Geobacillus sp DAH7PS (GspDAH7PSWT) is a thermophilic type Iβ DAH7PS enzyme with an N-terminal CM domain fused through a linker region. This thesis describes the functional characterisation work carried out on GspDAH7PSWT, in attempt to help determine how DAH7PS enzymes evolved such diverse methods of regulation.
Chapter 2 describes the functional characterisation work carried out on the catalytic and regulatory domains of GspDAH7PSWT. The enzyme demonstrated both DAH7PS and CM activities with the DAH7PS domain determined to be metal dependent and most activated by Cd2+. PA completely inhibited the catalytic activity of GspDAH7PSWT, and AUC demonstrated an equilibrium exists between the dimeric and tetrameric quaternary states of the enzyme in solution.

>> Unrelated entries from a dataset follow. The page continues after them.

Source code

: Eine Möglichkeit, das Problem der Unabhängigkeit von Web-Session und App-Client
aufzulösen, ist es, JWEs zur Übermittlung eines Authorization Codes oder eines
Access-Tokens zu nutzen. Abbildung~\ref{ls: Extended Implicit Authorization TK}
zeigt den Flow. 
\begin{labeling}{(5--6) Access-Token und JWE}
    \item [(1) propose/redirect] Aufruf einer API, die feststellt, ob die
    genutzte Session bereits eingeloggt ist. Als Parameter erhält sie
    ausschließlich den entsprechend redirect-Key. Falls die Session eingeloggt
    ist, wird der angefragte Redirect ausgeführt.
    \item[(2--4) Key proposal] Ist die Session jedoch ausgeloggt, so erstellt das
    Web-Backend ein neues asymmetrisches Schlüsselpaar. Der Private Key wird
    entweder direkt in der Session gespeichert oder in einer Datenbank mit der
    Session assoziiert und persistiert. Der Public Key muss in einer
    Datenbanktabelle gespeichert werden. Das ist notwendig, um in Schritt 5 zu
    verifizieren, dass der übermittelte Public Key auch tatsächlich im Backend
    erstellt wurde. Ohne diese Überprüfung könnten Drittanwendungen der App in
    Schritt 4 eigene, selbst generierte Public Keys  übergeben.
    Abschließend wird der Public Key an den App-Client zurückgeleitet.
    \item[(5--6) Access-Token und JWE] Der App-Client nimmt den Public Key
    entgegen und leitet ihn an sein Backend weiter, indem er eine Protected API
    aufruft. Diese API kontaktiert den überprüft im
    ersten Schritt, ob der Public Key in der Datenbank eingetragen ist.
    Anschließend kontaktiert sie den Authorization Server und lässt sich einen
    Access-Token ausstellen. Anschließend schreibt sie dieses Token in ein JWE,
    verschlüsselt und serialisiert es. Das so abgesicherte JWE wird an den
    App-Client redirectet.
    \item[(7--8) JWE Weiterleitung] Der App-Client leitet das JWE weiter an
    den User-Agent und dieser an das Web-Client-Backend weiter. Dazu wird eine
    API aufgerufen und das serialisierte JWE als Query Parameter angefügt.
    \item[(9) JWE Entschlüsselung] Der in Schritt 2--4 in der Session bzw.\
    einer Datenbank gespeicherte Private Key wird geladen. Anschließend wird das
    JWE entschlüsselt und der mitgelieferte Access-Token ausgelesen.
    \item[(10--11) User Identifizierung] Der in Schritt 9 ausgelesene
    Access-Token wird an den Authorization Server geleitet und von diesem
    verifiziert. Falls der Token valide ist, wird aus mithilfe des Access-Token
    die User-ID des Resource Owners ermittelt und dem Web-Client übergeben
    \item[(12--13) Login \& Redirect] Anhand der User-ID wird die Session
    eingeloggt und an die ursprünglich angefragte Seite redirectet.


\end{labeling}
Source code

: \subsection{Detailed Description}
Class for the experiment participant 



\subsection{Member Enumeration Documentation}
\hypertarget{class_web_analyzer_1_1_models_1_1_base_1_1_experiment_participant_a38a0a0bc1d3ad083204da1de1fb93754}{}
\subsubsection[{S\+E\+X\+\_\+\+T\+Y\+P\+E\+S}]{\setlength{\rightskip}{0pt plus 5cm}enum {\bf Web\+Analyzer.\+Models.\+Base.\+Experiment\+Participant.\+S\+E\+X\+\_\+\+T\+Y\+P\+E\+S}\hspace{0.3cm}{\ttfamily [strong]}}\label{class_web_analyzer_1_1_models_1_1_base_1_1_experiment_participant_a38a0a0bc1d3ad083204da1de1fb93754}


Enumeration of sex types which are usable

Chapter 3 describes the domain truncation of GspDAH7PSWT carried out at the linker region in order to obtain two separate protein domains, the catalytic domain lacking the N-terminal domain (GspDAH7PSDAH7PS) and the regulatory domain without the catalytic domain (GspDAH7PSCM). Both variants were fully characterised, and information obtained from each domain was compared to the respective catalytic and regulatory domains of the wild-type enzyme, which was also characterised. Like GspDAH7PSWT, GspDAH7PSDAH7PS showed greatest activation in the presence of Cd2+, with other metals having varying effects on activation rates and stability of the enzyme. Both truncated variants followed Michaelis-Menten kinetics where GspDAH7PSDAH7PS was found to be more active than GspDAH7PSWT and unaffected by PA, whereas GspDAH7PSCM was a less efficient catalyst than the CM domain of GspDAH7PSWT. AUC demonstrated that in solution an equilibrium occurs between the monomeric and tetrameric oligomeric states of GspDAH7PSDAH7PS.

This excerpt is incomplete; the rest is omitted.